Recently, Ding et al.22 argued the relative importance of extratropical northern and southern atmosphere in various decades in influencing the interdecadal changes in ENSO characteristics. When favorable influence from both extratropical northern and southern atmosphere present simultaneously, strong ENSO warm events may occur (commonly in 1979–99 and 2015/16 El Niño). If only the Northern or Southern Hemisphere impact exists, mostly weak or lack of El Niño may emerge. Most ENSO warm events after 2000 resulted from the Northern Hemispheric impact22, consistent with the northwestward shift of major Bjerknes feedback region after 2000 indicated in this work. 2014/15 ENSO evolution is a good example.
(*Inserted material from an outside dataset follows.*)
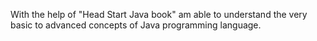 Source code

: With the help of "Head Start Java book" am able to understand the very basic to advanced concepts of Java programming language.
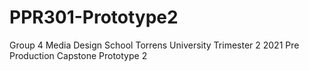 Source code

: # PPR301-Prototype2
Group 4 Media Design School Torrens University Trimester 2 2021 Pre Production Capstone Prototype 2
The anomalies in the Northern Hemisphere provided a favorable condition to initiate an El Niño from July 2014, but the Southern Hemispheric subtropical SST cooling forcing suppressed the development29. As a result, just a boardline El Niño occurred in 2014/15 winter. This association is also consistent with previous works. For instance, with El Niños in 1980–2000, Kug et al.30 argued that the initiation of an El Niño by northern hemisphere winds was a common feature.

Data and Methods

The ocean dataset analyzed in this work is from the Global Ocean Data Assimilation System (GODAS)31. Using the ocean temperature and depth of 20 °C isotherm (D20) from GODAS, the WWV and thermocline tilt indices were calculated. The WWV index is defined as an average of D20 between 120°E–80°W and 5°S–5°N17. The tilt index is defined as D20 anomaly difference between the east (5°S–5°N, 80°–160°W) and the west (5°S–5°N, 120°E–160°W)18.

The Niño3 and Niño3.4 indices are defined as the average SSTA in the regions of (5°S–5°N, 150°W–90°W) and (5°S–5°N, 170°W–120°W), respectively, using the ocean surface layer temperature of GODAS. Monthly mean zonal wind stress and 6-hourly mean zonal wind at 1000 hPa are from the NCEP-DOE (R2) reanalysis on 1° × 1° grid32. All the data are for Jan 1979–Dec 2016. The anomalies are referred to as the departures from monthly climatologies during Jan 1979–Dec 2016.

To display the time scale dependent variability of the Niño3.4 and WWV indices, as well as change in their frequency, a wavelet analysis is applied15, 16. To examine the change of zonal wind stress with respect to the SST variability, we compute the so-called Bjerknes feedback, a key process for ENSO growth or decay, which is defined as the regressions of zonal wind stress anomalies onto the Niño3 index following Lloyd et al.19, to measure the remote zonal wind response to a given SST change. The regression coefficient represents the coupling strength between the wind stress and Niño3 SSTAs19. Strictly speaking, the Bjerknes feedback denotes the zonal winds response to SSTs as well as their retroaction (favoring either the growth or dissipation of SST anomalies).